Just to give you a hint I should tell you that the panel folder contains all your panels and launchers/shortcuts definitions. Before you remove it make sure that either you don't need them or if you do then make a backup first. The desktop folder contains the desktop shortcut definitions which may be just as important as the panel folder is.

Now regarding the xfconf folder just let's see what is inside:

drwx------ 2 eugen dev  4096 Oct 20 09:23 .
drwxr-xr-x 3 eugen dev  4096 Oct 19 23:56 ..
-rw-r--r-- 1 eugen dev  1386 Oct 20 00:17 displays.xml
-rw-r--r-- 1 eugen dev  2859 Oct 20 08:10 thunar.xml
-rw-r--r-- 1 eugen dev   329 Oct 20 00:04 xfce4-appfinder.xml
-rw-r--r-- 1 eugen dev  3106 Oct 20 09:23 xfce4-desktop.xml
-rw-r--r-- 1 eugen dev 10842 Oct 20 01:51 xfce4-keyboard-shortcuts.xml
-rw-r--r-- 1 eugen dev  5576 Oct 20 08:57 xfce4-panel.xml
-rw-r--r-- 1 eugen dev  1073 Oct 20 00:17 xfce4-session.xml
-rw-r--r-- 1 eugen dev   336 Oct 20 00:18 xfce4-settings-editor.xml
-rw-r--r-- 1 eugen dev   276 Oct 20 00:18 xfce4-settings-manager.xml
-rw-r--r-- 1 eugen dev  5189 Oct 20 00:16 xfwm4.xml
-rw-r--r-- 1 eugen dev  1702 Oct 20 00:42 xsettings.xml

If the panel folder earlier contained the launchers definitions the xfce4-panel.xml file on the other hand contains how these launchers are organized on your panel so basically this contains your panels definitions.
Never the less the xfce4-keyboard-shortcuts.xml file has a crucial importance to me because I am lazy and I don't like moving the mouse in all directions just to launch a shortcut.
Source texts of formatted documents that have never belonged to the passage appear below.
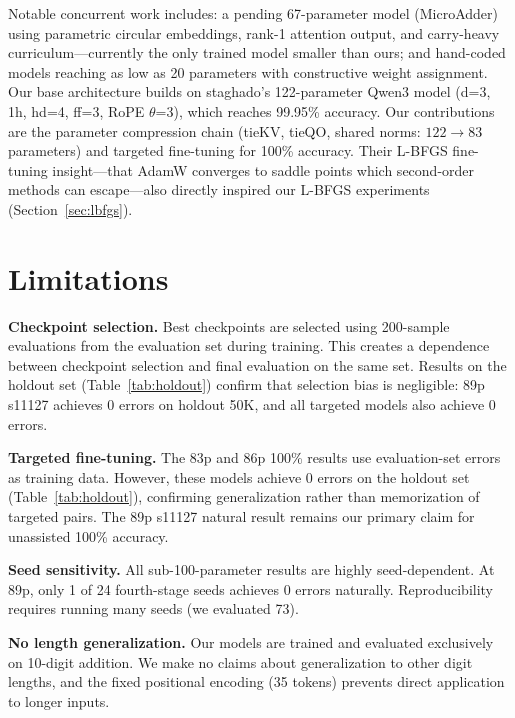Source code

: \documentclass[11pt]{article}
\begin{document}
Notable concurrent work includes: a pending 67-parameter model
(MicroAdder) using parametric circular embeddings, rank-1 attention
output, and carry-heavy curriculum---currently the only trained model
smaller than ours; and hand-coded models reaching as low as 20 parameters
with constructive weight assignment.
Our base architecture builds on staghado's 122-parameter Qwen3 model
(d=3, 1h, hd=4, ff=3, RoPE $\theta$=3), which reaches 99.95\% accuracy.
Our contributions are the parameter compression chain
(tieKV, tieQO, shared norms: $122 \to 83$ parameters) and targeted
fine-tuning for 100\% accuracy. Their L-BFGS fine-tuning insight---that
AdamW converges to saddle points which second-order methods can
escape---also directly inspired our L-BFGS experiments
(Section~\ref{sec:lbfgs}).

\section{Limitations}
\label{sec:limitations}

\textbf{Checkpoint selection.} Best checkpoints are selected using
200-sample evaluations from the evaluation set during training. This
creates a dependence between checkpoint selection and final evaluation
on the same set. Results on the holdout set
(Table~\ref{tab:holdout}) confirm that selection bias is negligible:
89p s11127 achieves 0 errors on holdout 50K, and all targeted models
also achieve 0 errors.

\textbf{Targeted fine-tuning.} The 83p and 86p 100\% results use
evaluation-set errors as training data. However, these models achieve
0 errors on the holdout set (Table~\ref{tab:holdout}), confirming
generalization rather than memorization of targeted pairs. The
89p s11127 natural result remains our primary claim for unassisted
100\% accuracy.

\textbf{Seed sensitivity.} All sub-100-parameter results are highly
seed-dependent. At 89p, only 1 of 24 fourth-stage seeds achieves 0
errors naturally. Reproducibility requires running many seeds (we
evaluated 73).

\textbf{No length generalization.} Our models are trained and evaluated
exclusively on 10-digit addition. We make no claims about generalization
to other digit lengths, and the fixed positional encoding (35 tokens)
prevents direct application to longer inputs.
\end{document}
I (still) have a good memory and a lots of keyboard shortcuts (like 30 or so) so I don't want to accidentally remove them because, as I've said earlier, I'm lazy and don't like to redefine the whole desktop scheme just because of a stupid Xfce desktop grey thing. Look at the size of these files: the bigger one is `xfce4-keyboard-shortcuts.xml` so it might be important, right? What's next? Exactly, the `xfce4-panel.xml`. It is very important too, I cannot stress enough this (fixed) idea.
If we take a look at the xfwm4.xml file it seems to contain other settings related to Windows Manager.
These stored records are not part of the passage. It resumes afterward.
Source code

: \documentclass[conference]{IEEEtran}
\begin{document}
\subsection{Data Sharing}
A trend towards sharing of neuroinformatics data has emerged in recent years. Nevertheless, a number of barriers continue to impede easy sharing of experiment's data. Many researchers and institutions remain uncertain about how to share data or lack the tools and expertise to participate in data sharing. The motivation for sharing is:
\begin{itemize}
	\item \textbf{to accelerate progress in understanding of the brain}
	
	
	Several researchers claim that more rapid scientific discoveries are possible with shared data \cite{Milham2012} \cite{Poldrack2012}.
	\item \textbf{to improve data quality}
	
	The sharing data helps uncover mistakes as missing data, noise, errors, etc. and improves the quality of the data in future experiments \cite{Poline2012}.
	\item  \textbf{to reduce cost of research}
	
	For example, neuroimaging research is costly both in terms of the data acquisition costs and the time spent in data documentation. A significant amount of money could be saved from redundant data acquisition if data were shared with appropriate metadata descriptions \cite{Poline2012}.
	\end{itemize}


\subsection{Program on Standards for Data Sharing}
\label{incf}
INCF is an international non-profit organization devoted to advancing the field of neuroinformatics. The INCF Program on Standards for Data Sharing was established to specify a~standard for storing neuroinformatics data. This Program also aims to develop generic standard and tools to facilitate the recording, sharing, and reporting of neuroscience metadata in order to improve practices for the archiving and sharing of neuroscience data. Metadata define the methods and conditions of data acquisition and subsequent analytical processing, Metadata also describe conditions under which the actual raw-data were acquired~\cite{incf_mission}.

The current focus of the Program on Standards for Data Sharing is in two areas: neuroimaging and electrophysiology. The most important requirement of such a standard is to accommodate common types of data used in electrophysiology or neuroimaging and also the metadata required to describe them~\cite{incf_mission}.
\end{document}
I kept the juice for the end: the "delete these files" solution above will fix your Xfce desktop grey issue but keep in mind all I told you before. The folders you are going to delete (in order to fix the damn thing) contain capital information about how you organized your keyboard shortcuts, desktops, panels, windowing settings, whatever.

Oops, I deleted my files. Now what?

Ok, so you deleted your files. Now what? The only way to recover from this situation is to try to recover the deleted files. There are numerous methods of restoring deleted files in Linux (depending on their types, the filesystem you have, etc) but the one that works for this case is just to look up for all all inodes - even the deleted ones - (on the partition where those files were stored) that contain some keyword that we know it appears only within these "deleted files".

The Linux grep command is all we need. But what we know about these files is as important as the grep command itself:

  1. are they binary or just plain text files
  2. what are the keywords that only these files might contain
  3. which is the partition where these files were stored

(1) Basically these files are .ini files or .xml files so we can assume they are just plain TEXT files.

(2) Supposing you deleted these files probably you started with a default desktop scheme (default panels, default window settings, default anything). Perhaps these default files took place instead of your custom (but unfortunately deleted) files. Then just `cat` any of these files and find a piece of text that looks characteristic for these kind of files.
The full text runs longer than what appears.